Birincisi Ted Bundy (hayatını yazmaya kalktığım seri katil! Ne cesaret
bilmiyorum muhtemelen cahil cesareti, alt yapın ne ki böyle bir işe
kalkışıyorsun – zamanında yani, şimdi biraz daha akıllandım- ama ilerde Martin
Eden olursam bu kitap müsveddesini asla yollamam yayınevine falan, aslında
silmek lazım ama arada şöyle bir göz atıp kendimi eziklemek hoşuma gidiyor.
Maazallah onu bastırmaya çalışmış olabilir ve daha da kötüsü muvaffak olarak
yani bastırmayı başararak şu anda tüm toplum tarafından ezikleniyor olabilirdim!
“Sadece Ted” O yüzden o müsvedde bana hep hayatta şans denen şeyin de olduğunu,
ara sıra bana da denk geldiğini ve Rabbimin bizi, biz farkında olmadan ne büyük
belalardan kurtardığını hatırlatıyor!) kurbanları yürüyüşünden anladığını
söylemiş, hatta bunu söyleyen başka seri katiller de çıkmış. Gerçekten bir
insanın yürüyüşünden potansiyel kurban olup olmadıklarını anlıyorlarmış. Yapılan
anket, test, gözlem vs çalışmaları doğru olduğunu kanıtlamış. Etkilendiğim
ikinci kısım da psikopatların soğukkanlılıklarıyla ilgili. Benim tanıdığım ilk
psikopat -kitap kahramanı olsa da- gönlümde de yer edinmiş olan Hannibal
Lecter’dır. Kitabını okuduğumda liseye gidiyordum ve ölürken hayatım film şeridi
olarak gözümün önünden geçecekse bir sahnede bu kitabı okuduğum gün de var.
Dünmüş gibi net hatırlıyorum. Kaç defa okumayacağım diye bıraktım ve her
seferinde beş dakika olmadan geri aldım elime. Hannibal kitabında değil ama
Kuzuların Sessizliği’nde (Yıllar sonra filmlerini de izledim. Benim için
Hannibal çok kötüyken Kuzuların Sessizliği çok iyiydi ve Anthony Hopkins benim
düşünebileceğim tek Hannibal hatta ve hatta benim için o Antony Hoppkins değil
Hannibal Lecter) Hannibal bir hemşirenin -yanlış hatırlamıyorsam- dilini
ısırıyor ve o sırada da tansiyon kalp vs ölçülen bir sağlık taramasında.

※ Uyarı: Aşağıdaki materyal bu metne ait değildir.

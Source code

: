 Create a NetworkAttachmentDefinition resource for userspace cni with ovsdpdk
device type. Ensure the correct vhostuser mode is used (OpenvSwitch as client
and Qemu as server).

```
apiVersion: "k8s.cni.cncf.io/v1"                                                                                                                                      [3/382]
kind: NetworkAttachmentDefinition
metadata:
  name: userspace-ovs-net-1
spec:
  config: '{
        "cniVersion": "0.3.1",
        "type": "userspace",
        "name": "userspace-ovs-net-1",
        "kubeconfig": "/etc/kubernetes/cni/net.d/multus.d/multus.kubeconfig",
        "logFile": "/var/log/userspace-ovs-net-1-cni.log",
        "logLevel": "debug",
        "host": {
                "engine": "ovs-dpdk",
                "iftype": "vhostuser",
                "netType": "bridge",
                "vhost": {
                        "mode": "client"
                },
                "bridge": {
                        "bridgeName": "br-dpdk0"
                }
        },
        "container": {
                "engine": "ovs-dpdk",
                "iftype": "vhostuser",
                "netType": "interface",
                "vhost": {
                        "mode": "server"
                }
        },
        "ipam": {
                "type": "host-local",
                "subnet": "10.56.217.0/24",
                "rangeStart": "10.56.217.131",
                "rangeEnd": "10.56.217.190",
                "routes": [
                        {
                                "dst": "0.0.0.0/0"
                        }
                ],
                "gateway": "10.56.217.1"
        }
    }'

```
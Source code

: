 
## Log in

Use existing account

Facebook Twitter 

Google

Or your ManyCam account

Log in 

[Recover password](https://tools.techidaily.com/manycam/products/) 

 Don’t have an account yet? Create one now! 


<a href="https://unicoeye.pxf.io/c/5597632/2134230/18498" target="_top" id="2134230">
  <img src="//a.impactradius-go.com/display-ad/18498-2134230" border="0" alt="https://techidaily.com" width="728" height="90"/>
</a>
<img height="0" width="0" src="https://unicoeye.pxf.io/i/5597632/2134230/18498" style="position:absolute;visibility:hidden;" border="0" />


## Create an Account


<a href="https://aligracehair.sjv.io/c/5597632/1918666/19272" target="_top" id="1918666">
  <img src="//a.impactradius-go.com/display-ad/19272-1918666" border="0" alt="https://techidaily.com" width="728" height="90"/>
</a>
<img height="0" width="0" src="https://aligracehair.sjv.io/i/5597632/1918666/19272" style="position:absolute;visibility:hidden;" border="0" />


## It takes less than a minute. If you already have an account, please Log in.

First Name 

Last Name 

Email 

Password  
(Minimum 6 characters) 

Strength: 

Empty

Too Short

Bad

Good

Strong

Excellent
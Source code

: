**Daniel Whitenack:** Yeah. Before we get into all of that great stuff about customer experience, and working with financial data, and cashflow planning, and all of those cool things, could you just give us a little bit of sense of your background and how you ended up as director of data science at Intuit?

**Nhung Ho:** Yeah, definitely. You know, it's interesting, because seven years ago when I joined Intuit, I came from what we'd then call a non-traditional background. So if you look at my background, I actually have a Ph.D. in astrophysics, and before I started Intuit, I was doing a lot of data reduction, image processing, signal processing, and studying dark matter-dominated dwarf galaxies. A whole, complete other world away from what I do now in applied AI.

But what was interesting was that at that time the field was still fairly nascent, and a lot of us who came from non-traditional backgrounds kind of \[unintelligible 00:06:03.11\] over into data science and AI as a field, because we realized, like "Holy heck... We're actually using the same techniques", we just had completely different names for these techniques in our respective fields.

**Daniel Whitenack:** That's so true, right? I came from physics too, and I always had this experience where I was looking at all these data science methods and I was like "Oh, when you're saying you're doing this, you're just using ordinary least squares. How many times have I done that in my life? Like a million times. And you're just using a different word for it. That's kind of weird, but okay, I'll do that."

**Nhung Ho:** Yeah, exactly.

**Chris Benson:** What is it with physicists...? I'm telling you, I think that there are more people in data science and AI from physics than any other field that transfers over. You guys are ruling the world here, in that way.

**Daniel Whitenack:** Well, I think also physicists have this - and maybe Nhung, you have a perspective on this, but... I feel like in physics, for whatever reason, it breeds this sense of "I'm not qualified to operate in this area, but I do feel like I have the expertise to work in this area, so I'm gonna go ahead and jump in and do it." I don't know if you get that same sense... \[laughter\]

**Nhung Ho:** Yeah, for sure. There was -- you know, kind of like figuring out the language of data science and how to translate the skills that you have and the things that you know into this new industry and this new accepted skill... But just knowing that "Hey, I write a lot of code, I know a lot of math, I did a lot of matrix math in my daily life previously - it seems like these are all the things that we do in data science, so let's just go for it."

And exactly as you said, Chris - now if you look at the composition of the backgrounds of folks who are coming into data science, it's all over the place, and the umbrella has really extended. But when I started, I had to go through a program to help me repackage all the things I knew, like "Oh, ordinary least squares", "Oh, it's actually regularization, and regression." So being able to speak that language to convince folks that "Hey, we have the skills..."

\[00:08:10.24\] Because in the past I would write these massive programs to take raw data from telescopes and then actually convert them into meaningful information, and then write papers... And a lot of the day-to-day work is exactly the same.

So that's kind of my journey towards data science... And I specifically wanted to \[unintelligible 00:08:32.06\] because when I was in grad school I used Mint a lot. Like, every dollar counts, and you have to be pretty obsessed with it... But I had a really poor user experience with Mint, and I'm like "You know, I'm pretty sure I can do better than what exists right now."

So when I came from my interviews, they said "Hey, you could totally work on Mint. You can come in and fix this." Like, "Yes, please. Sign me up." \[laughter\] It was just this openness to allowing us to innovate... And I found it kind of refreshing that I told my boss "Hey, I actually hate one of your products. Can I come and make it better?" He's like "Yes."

Hemşireyi ısırırken kalp ritmi değişmiyor bile. Bu tabi bence imkansız ve tam da
dizi/kitap için olabilecek bir şeydi. Ama değilmiş meğer. Neil Armstrong‘u
hepimiz biliriz. Nasıl biliriz? İyi biliriz. Meğer adam psikopatmış! Aya
inişleri sırasında yüzey şekilleri düzgün olmadığı için bir türlü inemiyorlar.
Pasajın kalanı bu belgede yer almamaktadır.